▶ **Goal of the exercise**
Starting at the line with "of Specific Node", set down each line of the entries below through the last one, exactly as it stands.

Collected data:
════

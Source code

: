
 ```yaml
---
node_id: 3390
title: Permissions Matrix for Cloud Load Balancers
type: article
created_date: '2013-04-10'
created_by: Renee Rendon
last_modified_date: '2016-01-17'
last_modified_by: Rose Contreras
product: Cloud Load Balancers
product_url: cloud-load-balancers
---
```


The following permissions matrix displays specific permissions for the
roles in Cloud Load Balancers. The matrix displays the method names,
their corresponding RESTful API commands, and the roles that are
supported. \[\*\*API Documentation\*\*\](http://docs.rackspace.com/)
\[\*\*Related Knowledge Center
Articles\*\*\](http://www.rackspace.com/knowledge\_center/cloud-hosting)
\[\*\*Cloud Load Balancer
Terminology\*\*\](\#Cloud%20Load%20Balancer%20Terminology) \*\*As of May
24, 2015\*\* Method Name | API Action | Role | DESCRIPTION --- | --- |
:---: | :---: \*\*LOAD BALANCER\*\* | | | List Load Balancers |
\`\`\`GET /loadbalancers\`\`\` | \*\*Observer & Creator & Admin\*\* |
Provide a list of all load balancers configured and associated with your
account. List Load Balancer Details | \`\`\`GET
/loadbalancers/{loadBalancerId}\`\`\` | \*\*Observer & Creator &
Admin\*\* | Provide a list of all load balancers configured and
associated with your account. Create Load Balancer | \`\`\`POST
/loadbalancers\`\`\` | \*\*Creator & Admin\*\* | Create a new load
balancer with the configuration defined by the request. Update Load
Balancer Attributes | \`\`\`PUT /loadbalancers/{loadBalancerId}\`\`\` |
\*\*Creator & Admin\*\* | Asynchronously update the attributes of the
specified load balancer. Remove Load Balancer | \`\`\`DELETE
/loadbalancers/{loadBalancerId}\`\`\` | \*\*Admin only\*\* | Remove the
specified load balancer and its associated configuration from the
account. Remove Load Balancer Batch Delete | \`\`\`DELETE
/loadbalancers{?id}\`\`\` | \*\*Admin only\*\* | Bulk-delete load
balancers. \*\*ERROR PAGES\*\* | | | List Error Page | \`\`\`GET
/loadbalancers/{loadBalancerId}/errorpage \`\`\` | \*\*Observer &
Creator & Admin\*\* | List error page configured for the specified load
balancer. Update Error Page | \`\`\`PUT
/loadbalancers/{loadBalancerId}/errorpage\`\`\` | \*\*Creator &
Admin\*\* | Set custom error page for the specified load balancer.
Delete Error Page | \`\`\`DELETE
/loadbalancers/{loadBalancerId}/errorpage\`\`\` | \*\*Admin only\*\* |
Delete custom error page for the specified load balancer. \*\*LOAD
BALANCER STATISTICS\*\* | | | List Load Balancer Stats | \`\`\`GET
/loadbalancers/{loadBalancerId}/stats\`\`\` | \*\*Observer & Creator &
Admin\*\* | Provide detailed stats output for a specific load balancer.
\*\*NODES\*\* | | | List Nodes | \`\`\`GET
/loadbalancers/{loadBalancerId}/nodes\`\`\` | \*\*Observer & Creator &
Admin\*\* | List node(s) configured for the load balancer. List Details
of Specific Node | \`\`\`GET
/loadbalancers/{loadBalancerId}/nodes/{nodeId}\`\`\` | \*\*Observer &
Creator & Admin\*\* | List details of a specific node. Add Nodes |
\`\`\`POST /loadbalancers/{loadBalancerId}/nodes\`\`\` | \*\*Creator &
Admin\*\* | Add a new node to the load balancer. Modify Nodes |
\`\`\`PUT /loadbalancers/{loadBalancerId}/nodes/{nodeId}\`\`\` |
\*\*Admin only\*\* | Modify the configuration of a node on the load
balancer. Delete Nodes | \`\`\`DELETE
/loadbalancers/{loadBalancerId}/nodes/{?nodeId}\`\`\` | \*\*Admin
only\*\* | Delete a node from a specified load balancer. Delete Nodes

════

▶ **Task output**
of Specific Node | \`\`\`GET
/loadbalancers/{loadBalancerId}/nodes/{nodeId}\`\`\` | \*\*Observer &
Creator & Admin\*\* | List details of a specific node. Add Nodes |
\`\`\`POST /loadbalancers/{loadBalancerId}/nodes\`\`\` | \*\*Creator &
Admin\*\* | Add a new node to the load balancer. Modify Nodes |
\`\`\`PUT /loadbalancers/{loadBalancerId}/nodes/{nodeId}\`\`\` |
\*\*Admin only\*\* | Modify the configuration of a node on the load
balancer. Delete Nodes | \`\`\`DELETE
/loadbalancers/{loadBalancerId}/nodes/{?nodeId}\`\`\` | \*\*Admin
only\*\* | Delete a node from a specified load balancer. Delete Nodes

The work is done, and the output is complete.